Does anyone else not want to live to be very old?

Anonymous
My mom lived to be 86 and mostly healthy and very active. Once I am no longer healthy, I’ll be ready to go.
Anonymous
This post is so depressing…
Anonymous
Having cared for both of my parents well into their 90s I can say with no reservations that I never want to live that long! They were relatively healthy and active till the last few years of their lives- but it was a good 10 years of falls and day-to-day scares of them living in their home and driving that I'd like to spare my own kids (my mom eventually went into independent living facility which was a lovely environment, but she just wanted to be with my dad at that point - the last few years of her life were so depressing because she was unhappy even with constant family visits etc. So sad and depressing - def. don't want to live like that!
Anonymous
Anonymous wrote:OP, I completely agree. Aging terrifies me. Dying at 65 sounds great to me.

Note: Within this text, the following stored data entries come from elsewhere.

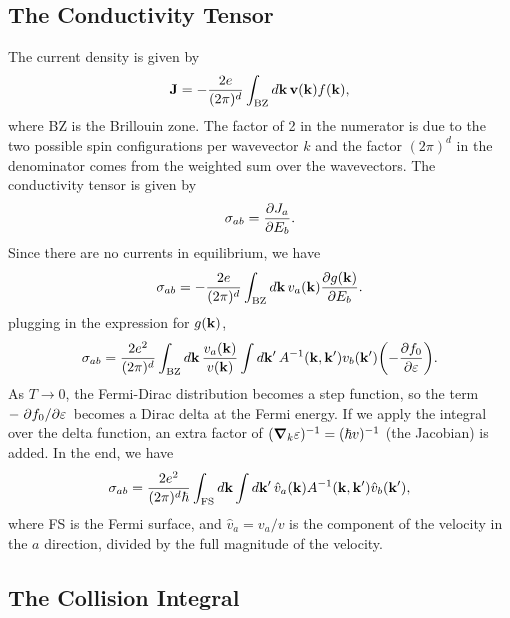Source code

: \documentclass[12pt]{article}
\begin{document}
\subsection{The Conductivity Tensor}
The current density is given by
\begin{equation}
    \vb{J} = -\frac{2e}{(2\pi)^d} \int_{\text{BZ}} \dd{\vb{k}} \vb{v}(\vb{k}) f(\vb{k}),
\end{equation}
where BZ is the Brillouin zone. The factor of 2 in the numerator is due to the two possible spin
configurations per wavevector $k$ and the factor $(2\pi)^d$ in the denominator comes from the
weighted sum over the wavevectors. The conductivity tensor is given by
\begin{equation}
    \sigma_{ab} = \pdv{J_a}{E_b}.
\end{equation}
Since there are no currents in equilibrium, we have
\begin{equation}
    \sigma_{ab} = -\frac{2e}{(2\pi)^d} \int_{\text{BZ}}\dd{\vb{k}} v_a(\vb{k}) \pdv{g(\vb{k})}{E_b}.
\end{equation}
plugging in the expression for $g(\vb{k})$,
\begin{equation}
    \sigma_{ab} = \frac{2e^2}{(2\pi)^d} \int_{\text{BZ}}\dd{\vb{k}} \frac{v_a(\vb{k})}{v(\vb{k})}
    \int\dd{\vb{k'}} A^{-1}(\vb{k}, \vb{k'}) v_b(\vb{k'})\qty(-\pdv{f_0}{\varepsilon}).
\end{equation}
As $T\to0$, the Fermi-Dirac distribution becomes a step function, so the term
$-\pdv*{f_0}{\varepsilon}$ becomes a Dirac delta at the Fermi energy. If we apply the integral over
the delta function, an extra factor of $(\grad_{k}\varepsilon)^{-1} = (\hbar v)^{-1}$ (the Jacobian)
is added. In the end, we have
\begin{equation}
    \sigma_{ab} = \frac{2e^2}{(2\pi)^d\hbar} \int_{\text{FS}}\dd{\vb{k}}\int\dd{\vb{k'}}
    \hat{v}_a(\vb{k}) A^{-1}(\vb{k}, \vb{k'}) \hat{v}_b(\vb{k'}),
    \label{eq:conductivity}
\end{equation}
where FS is the Fermi surface, and $\hat{v}_a=v_a/v$ is the component of the velocity in the
$a$ direction, divided by the full magnitude of the velocity.

\subsection{The Collision Integral}
\end{document}
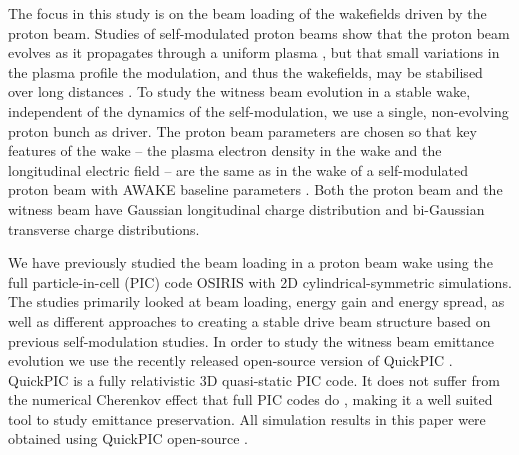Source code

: \documentclass[aps,prstab,reprint,amsmath,amssymb,groupedaddress]{revtex4-1}
\begin{document}
The focus in this study is on the beam loading of the wakefields driven by the proton beam. Studies of self-modulated
proton beams show that the proton beam evolves as it propagates through a uniform plasma \cite{lotov:2011}, but that
small variations in the plasma profile the modulation, and thus the wakefields, may be stabilised over long distances
\cite{lotov:2011, lotov:2015, caldwell:2011}. To study the witness beam evolution in a stable wake, independent of the
dynamics of the self-modulation, we use a single, non-evolving proton bunch as driver. The proton beam parameters
are chosen so that key features of the wake -- the plasma electron density in the wake and the longitudinal electric
field -- are the same as in the wake of a self-modulated proton beam with AWAKE baseline parameters
\cite{gschwendtner:2016}. Both the proton beam and the witness beam have Gaussian longitudinal charge distribution and
bi-Gaussian transverse charge distributions.

We have previously studied the beam loading in a proton beam wake using the full particle-in-cell (PIC) code OSIRIS
\cite{fonseca:2002} with 2D cylindrical-symmetric simulations. The studies \cite{berglyd_olsen:2015, berglyd_olsen:2016}
primarily looked at beam loading, energy gain and energy spread, as well as different approaches to creating a stable
drive beam structure based on previous self-modulation studies. In order to study the witness beam emittance evolution
we use the recently released open-source version of QuickPIC \cite{huang:2006, an:2013}. QuickPIC is a fully
relativistic 3D quasi-static PIC code. It does not suffer from the numerical Cherenkov effect that full PIC codes do
\cite{godfrey:1974,lehe:2013}, making it a well suited tool to study emittance preservation. All simulation results in
this paper were obtained using QuickPIC open-source \cite{quickpic:web}.

\end{document}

I gotta tell you that you will most likely change your mind when you are in your 60s, once there it doesn't seem old at all. Unless you have serious health problems, I guess.
Anonymous
I think maybe you’re depressed.

My father said similar things when he was around 65, that life was basically over and he was just waiting to die, despite being physically healthy. Then he remarried and moved to a new place and is totally happy and thriving at 80 now.
Anonymous
Anonymous wrote:I think maybe you’re depressed.

My father said similar things when he was around 65, that life was basically over and he was just waiting to die, despite being physically healthy. Then he remarried and moved to a new place and is totally happy and thriving at 80 now.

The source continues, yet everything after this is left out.